Word for word and without images, transcribe all of the records.

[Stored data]
────────
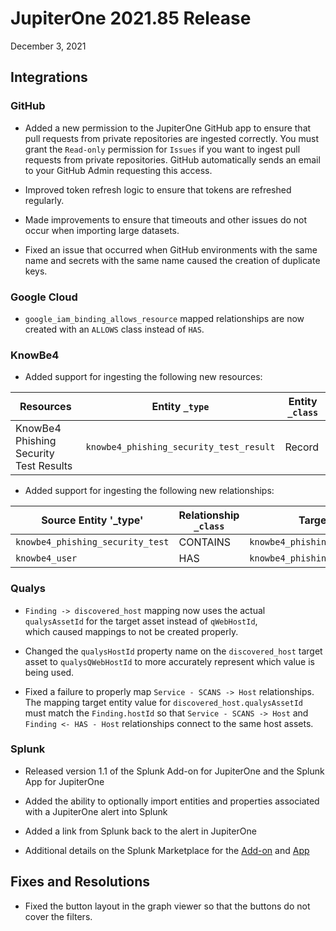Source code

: # JupiterOne 2021.85 Release

December 3, 2021

## Integrations

### GitHub

- Added a new permission to the JupiterOne GitHub app to ensure that pull requests from private repositories are ingested correctly. You must grant the `Read-only` permission for `Issues` if you want to ingest pull requests from private repositories. GitHub automatically sends an email to your GitHub Admin requesting this access.

- Improved token refresh logic to ensure that tokens are refreshed regularly.

- Made improvements to ensure that timeouts and other issues do not occur when importing large datasets.

- Fixed an issue that occurred when GitHub environments with the same name and secrets with the same name caused the creation of duplicate keys.

### Google Cloud

- `google_iam_binding_allows_resource` mapped relationships are now created with an `ALLOWS` class instead of `HAS`.

### KnowBe4

- Added support for ingesting the following new resources:

| Resources                              | Entity `_type`                          | Entity `_class` |
| -------------------------------------- | --------------------------------------- | --------------- |
| KnowBe4 Phishing Security Test Results | `knowbe4_phishing_security_test_result` | Record          |

- Added support for ingesting the following new relationships:

| Source Entity '\_type'           | Relationship `_class` | Target Entity `_type`                   |
| -------------------------------- | --------------------- | --------------------------------------- |
| `knowbe4_phishing_security_test` | CONTAINS              | `knowbe4_phishing_security_test_result` |
| `knowbe4_user`                   | HAS                   | `knowbe4_phishing_security_test_result` |

### Qualys

- `Finding -> discovered_host` mapping now uses the actual `qualysAssetId` for the target asset instead of `qWebHostId`,  
  which caused mappings to not be created properly.

- Changed the `qualysHostId` property name on the `discovered_host` target asset to `qualysQWebHostId` to more accurately
  represent which value is being used.

- Fixed a failure to properly map `Service - SCANS -> Host` relationships. The mapping target entity value for
  `discovered_host.qualysAssetId` must match the `Finding.hostId` so that `Service - SCANS -> Host` and
  `Finding <- HAS - Host` relationships connect to the same host assets.

### Splunk

- Released version 1.1 of the Splunk Add-on for JupiterOne and the Splunk App for JupiterOne

- Added the ability to optionally import entities and properties associated with a JupiterOne alert into Splunk

- Added a link from Splunk back to the alert in JupiterOne

- Additional details on the Splunk Marketplace for the [Add-on](https://splunkbase.splunk.com/app/6138/) and [App](https://splunkbase.splunk.com/app/6139/)

## Fixes and Resolutions

- Fixed the button layout in the graph viewer so that the buttons do not cover the filters.
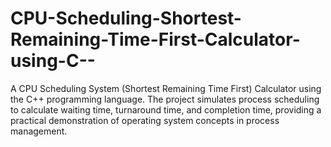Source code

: # CPU-Scheduling-Shortest-Remaining-Time-First-Calculator-using-C--
A CPU Scheduling System (Shortest Remaining Time First) Calculator using the C++ programming language. The project simulates process scheduling to calculate waiting time, turnaround time, and completion time, providing a practical demonstration of operating system concepts in process management.
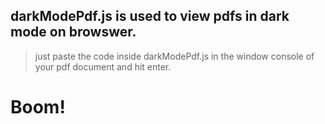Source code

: ## darkModePdf.js is used to view pdfs in dark mode on browswer.
> just paste the code inside darkModePdf.js in the window console of your pdf document and hit enter.
# Boom!
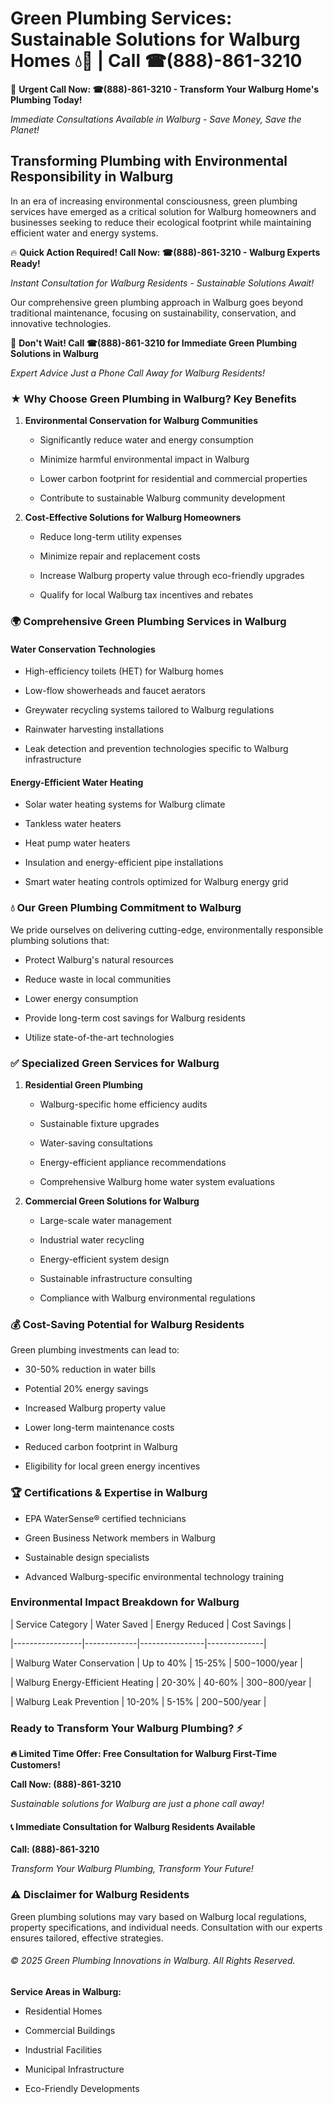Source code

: # Green Plumbing Services: Sustainable Solutions for Walburg Homes 💧🌿 | Call ☎(888)-861-3210

🚨 **Urgent Call Now: ☎(888)-861-3210 - Transform Your Walburg Home's Plumbing Today!**
*Immediate Consultations Available in Walburg - Save Money, Save the Planet!*

## Transforming Plumbing with Environmental Responsibility in Walburg

In an era of increasing environmental consciousness, green plumbing services have emerged as a critical solution for Walburg homeowners and businesses seeking to reduce their ecological footprint while maintaining efficient water and energy systems. 

🔥 **Quick Action Required! Call Now: ☎(888)-861-3210 - Walburg Experts Ready!**
*Instant Consultation for Walburg Residents - Sustainable Solutions Await!*

Our comprehensive green plumbing approach in Walburg goes beyond traditional maintenance, focusing on sustainability, conservation, and innovative technologies.

🚨 **Don't Wait! Call ☎(888)-861-3210 for Immediate Green Plumbing Solutions in Walburg**
*Expert Advice Just a Phone Call Away for Walburg Residents!*

### ★ Why Choose Green Plumbing in Walburg? Key Benefits

1. **Environmental Conservation for Walburg Communities** 
   - Significantly reduce water and energy consumption
   - Minimize harmful environmental impact in Walburg
   - Lower carbon footprint for residential and commercial properties
   - Contribute to sustainable Walburg community development

2. **Cost-Effective Solutions for Walburg Homeowners** 
   - Reduce long-term utility expenses
   - Minimize repair and replacement costs
   - Increase Walburg property value through eco-friendly upgrades
   - Qualify for local Walburg tax incentives and rebates

### 🌍 Comprehensive Green Plumbing Services in Walburg

#### Water Conservation Technologies
- High-efficiency toilets (HET) for Walburg homes
- Low-flow showerheads and faucet aerators
- Greywater recycling systems tailored to Walburg regulations
- Rainwater harvesting installations
- Leak detection and prevention technologies specific to Walburg infrastructure

#### Energy-Efficient Water Heating
- Solar water heating systems for Walburg climate
- Tankless water heaters
- Heat pump water heaters
- Insulation and energy-efficient pipe installations
- Smart water heating controls optimized for Walburg energy grid

### 💧 Our Green Plumbing Commitment to Walburg

We pride ourselves on delivering cutting-edge, environmentally responsible plumbing solutions that:
- Protect Walburg's natural resources
- Reduce waste in local communities
- Lower energy consumption
- Provide long-term cost savings for Walburg residents
- Utilize state-of-the-art technologies

### ✅ Specialized Green Services for Walburg

1. **Residential Green Plumbing**
   - Walburg-specific home efficiency audits
   - Sustainable fixture upgrades
   - Water-saving consultations
   - Energy-efficient appliance recommendations
   - Comprehensive Walburg home water system evaluations

2. **Commercial Green Solutions for Walburg**
   - Large-scale water management
   - Industrial water recycling
   - Energy-efficient system design
   - Sustainable infrastructure consulting
   - Compliance with Walburg environmental regulations

### 💰 Cost-Saving Potential for Walburg Residents

Green plumbing investments can lead to:
- 30-50% reduction in water bills
- Potential 20% energy savings
- Increased Walburg property value
- Lower long-term maintenance costs
- Reduced carbon footprint in Walburg
- Eligibility for local green energy incentives

### 🏆 Certifications & Expertise in Walburg

- EPA WaterSense® certified technicians
- Green Business Network members in Walburg
- Sustainable design specialists
- Advanced Walburg-specific environmental technology training

### Environmental Impact Breakdown for Walburg

| Service Category | Water Saved | Energy Reduced | Cost Savings |
|-----------------|-------------|----------------|--------------|
| Walburg Water Conservation | Up to 40% | 15-25% | $500-$1000/year |
| Walburg Energy-Efficient Heating | 20-30% | 40-60% | $300-$800/year |
| Walburg Leak Prevention | 10-20% | 5-15% | $200-$500/year |

### Ready to Transform Your Walburg Plumbing? ⚡

**🔥 Limited Time Offer: Free Consultation for Walburg First-Time Customers!**

**Call Now: (888)-861-3210**
*Sustainable solutions for Walburg are just a phone call away!*

#### 📞 Immediate Consultation for Walburg Residents Available

**Call: (888)-861-3210**
*Transform Your Walburg Plumbing, Transform Your Future!*

### ⚠️ Disclaimer for Walburg Residents

Green plumbing solutions may vary based on Walburg local regulations, property specifications, and individual needs. Consultation with our experts ensures tailored, effective strategies.

###### © 2025 Green Plumbing Innovations in Walburg. All Rights Reserved.

**Service Areas in Walburg:** 
- Residential Homes
- Commercial Buildings
- Industrial Facilities
- Municipal Infrastructure
- Eco-Friendly Developments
────────
WRITTEN SOLUTION:
Source code

: # JupiterOne 2021.85 Release

December 3, 2021

## Integrations

### GitHub

- Added a new permission to the JupiterOne GitHub app to ensure that pull requests from private repositories are ingested correctly. You must grant the `Read-only` permission for `Issues` if you want to ingest pull requests from private repositories. GitHub automatically sends an email to your GitHub Admin requesting this access.

- Improved token refresh logic to ensure that tokens are refreshed regularly.

- Made improvements to ensure that timeouts and other issues do not occur when importing large datasets.

- Fixed an issue that occurred when GitHub environments with the same name and secrets with the same name caused the creation of duplicate keys.

### Google Cloud

- `google_iam_binding_allows_resource` mapped relationships are now created with an `ALLOWS` class instead of `HAS`.

### KnowBe4

- Added support for ingesting the following new resources:

| Resources                              | Entity `_type`                          | Entity `_class` |
| -------------------------------------- | --------------------------------------- | --------------- |
| KnowBe4 Phishing Security Test Results | `knowbe4_phishing_security_test_result` | Record          |

- Added support for ingesting the following new relationships:

| Source Entity '\_type'           | Relationship `_class` | Target Entity `_type`                   |
| -------------------------------- | --------------------- | --------------------------------------- |
| `knowbe4_phishing_security_test` | CONTAINS              | `knowbe4_phishing_security_test_result` |
| `knowbe4_user`                   | HAS                   | `knowbe4_phishing_security_test_result` |

### Qualys

- `Finding -> discovered_host` mapping now uses the actual `qualysAssetId` for the target asset instead of `qWebHostId`,  
  which caused mappings to not be created properly.

- Changed the `qualysHostId` property name on the `discovered_host` target asset to `qualysQWebHostId` to more accurately
  represent which value is being used.

- Fixed a failure to properly map `Service - SCANS -> Host` relationships. The mapping target entity value for
  `discovered_host.qualysAssetId` must match the `Finding.hostId` so that `Service - SCANS -> Host` and
  `Finding <- HAS - Host` relationships connect to the same host assets.

### Splunk

- Released version 1.1 of the Splunk Add-on for JupiterOne and the Splunk App for JupiterOne

- Added the ability to optionally import entities and properties associated with a JupiterOne alert into Splunk

- Added a link from Splunk back to the alert in JupiterOne

- Additional details on the Splunk Marketplace for the [Add-on](https://splunkbase.splunk.com/app/6138/) and [App](https://splunkbase.splunk.com/app/6139/)

## Fixes and Resolutions

- Fixed the button layout in the graph viewer so that the buttons do not cover the filters.
Source code

: # CPU-Scheduling-Shortest-Remaining-Time-First-Calculator-using-C--
A CPU Scheduling System (Shortest Remaining Time First) Calculator using the C++ programming language. The project simulates process scheduling to calculate waiting time, turnaround time, and completion time, providing a practical demonstration of operating system concepts in process management.
Source code

: ## darkModePdf.js is used to view pdfs in dark mode on browswer.
> just paste the code inside darkModePdf.js in the window console of your pdf document and hit enter.
# Boom!
Source code

: # Green Plumbing Services: Sustainable Solutions for Walburg Homes 💧🌿 | Call ☎(888)-861-3210

🚨 **Urgent Call Now: ☎(888)-861-3210 - Transform Your Walburg Home's Plumbing Today!**
*Immediate Consultations Available in Walburg - Save Money, Save the Planet!*

## Transforming Plumbing with Environmental Responsibility in Walburg

In an era of increasing environmental consciousness, green plumbing services have emerged as a critical solution for Walburg homeowners and businesses seeking to reduce their ecological footprint while maintaining efficient water and energy systems. 

🔥 **Quick Action Required! Call Now: ☎(888)-861-3210 - Walburg Experts Ready!**
*Instant Consultation for Walburg Residents - Sustainable Solutions Await!*

Our comprehensive green plumbing approach in Walburg goes beyond traditional maintenance, focusing on sustainability, conservation, and innovative technologies.

🚨 **Don't Wait! Call ☎(888)-861-3210 for Immediate Green Plumbing Solutions in Walburg**
*Expert Advice Just a Phone Call Away for Walburg Residents!*

### ★ Why Choose Green Plumbing in Walburg? Key Benefits

1. **Environmental Conservation for Walburg Communities** 
   - Significantly reduce water and energy consumption
   - Minimize harmful environmental impact in Walburg
   - Lower carbon footprint for residential and commercial properties
   - Contribute to sustainable Walburg community development

2. **Cost-Effective Solutions for Walburg Homeowners** 
   - Reduce long-term utility expenses
   - Minimize repair and replacement costs
   - Increase Walburg property value through eco-friendly upgrades
   - Qualify for local Walburg tax incentives and rebates

### 🌍 Comprehensive Green Plumbing Services in Walburg

#### Water Conservation Technologies
- High-efficiency toilets (HET) for Walburg homes
- Low-flow showerheads and faucet aerators
- Greywater recycling systems tailored to Walburg regulations
- Rainwater harvesting installations
- Leak detection and prevention technologies specific to Walburg infrastructure

#### Energy-Efficient Water Heating
- Solar water heating systems for Walburg climate
- Tankless water heaters
- Heat pump water heaters
- Insulation and energy-efficient pipe installations
- Smart water heating controls optimized for Walburg energy grid

### 💧 Our Green Plumbing Commitment to Walburg

We pride ourselves on delivering cutting-edge, environmentally responsible plumbing solutions that:
- Protect Walburg's natural resources
- Reduce waste in local communities
- Lower energy consumption
- Provide long-term cost savings for Walburg residents
- Utilize state-of-the-art technologies

### ✅ Specialized Green Services for Walburg

1. **Residential Green Plumbing**
   - Walburg-specific home efficiency audits
   - Sustainable fixture upgrades
   - Water-saving consultations
   - Energy-efficient appliance recommendations
   - Comprehensive Walburg home water system evaluations

2. **Commercial Green Solutions for Walburg**
   - Large-scale water management
   - Industrial water recycling
   - Energy-efficient system design
   - Sustainable infrastructure consulting
   - Compliance with Walburg environmental regulations

### 💰 Cost-Saving Potential for Walburg Residents

Green plumbing investments can lead to:
- 30-50% reduction in water bills
- Potential 20% energy savings
- Increased Walburg property value
- Lower long-term maintenance costs
- Reduced carbon footprint in Walburg
- Eligibility for local green energy incentives

### 🏆 Certifications & Expertise in Walburg

- EPA WaterSense® certified technicians
- Green Business Network members in Walburg
- Sustainable design specialists
- Advanced Walburg-specific environmental technology training

### Environmental Impact Breakdown for Walburg

| Service Category | Water Saved | Energy Reduced | Cost Savings |
|-----------------|-------------|----------------|--------------|
| Walburg Water Conservation | Up to 40% | 15-25% | $500-$1000/year |
| Walburg Energy-Efficient Heating | 20-30% | 40-60% | $300-$800/year |
| Walburg Leak Prevention | 10-20% | 5-15% | $200-$500/year |

### Ready to Transform Your Walburg Plumbing? ⚡

**🔥 Limited Time Offer: Free Consultation for Walburg First-Time Customers!**

**Call Now: (888)-861-3210**
*Sustainable solutions for Walburg are just a phone call away!*

#### 📞 Immediate Consultation for Walburg Residents Available

**Call: (888)-861-3210**
*Transform Your Walburg Plumbing, Transform Your Future!*

### ⚠️ Disclaimer for Walburg Residents

Green plumbing solutions may vary based on Walburg local regulations, property specifications, and individual needs. Consultation with our experts ensures tailored, effective strategies.

###### © 2025 Green Plumbing Innovations in Walburg. All Rights Reserved.

**Service Areas in Walburg:** 
- Residential Homes
- Commercial Buildings
- Industrial Facilities
- Municipal Infrastructure
- Eco-Friendly Developments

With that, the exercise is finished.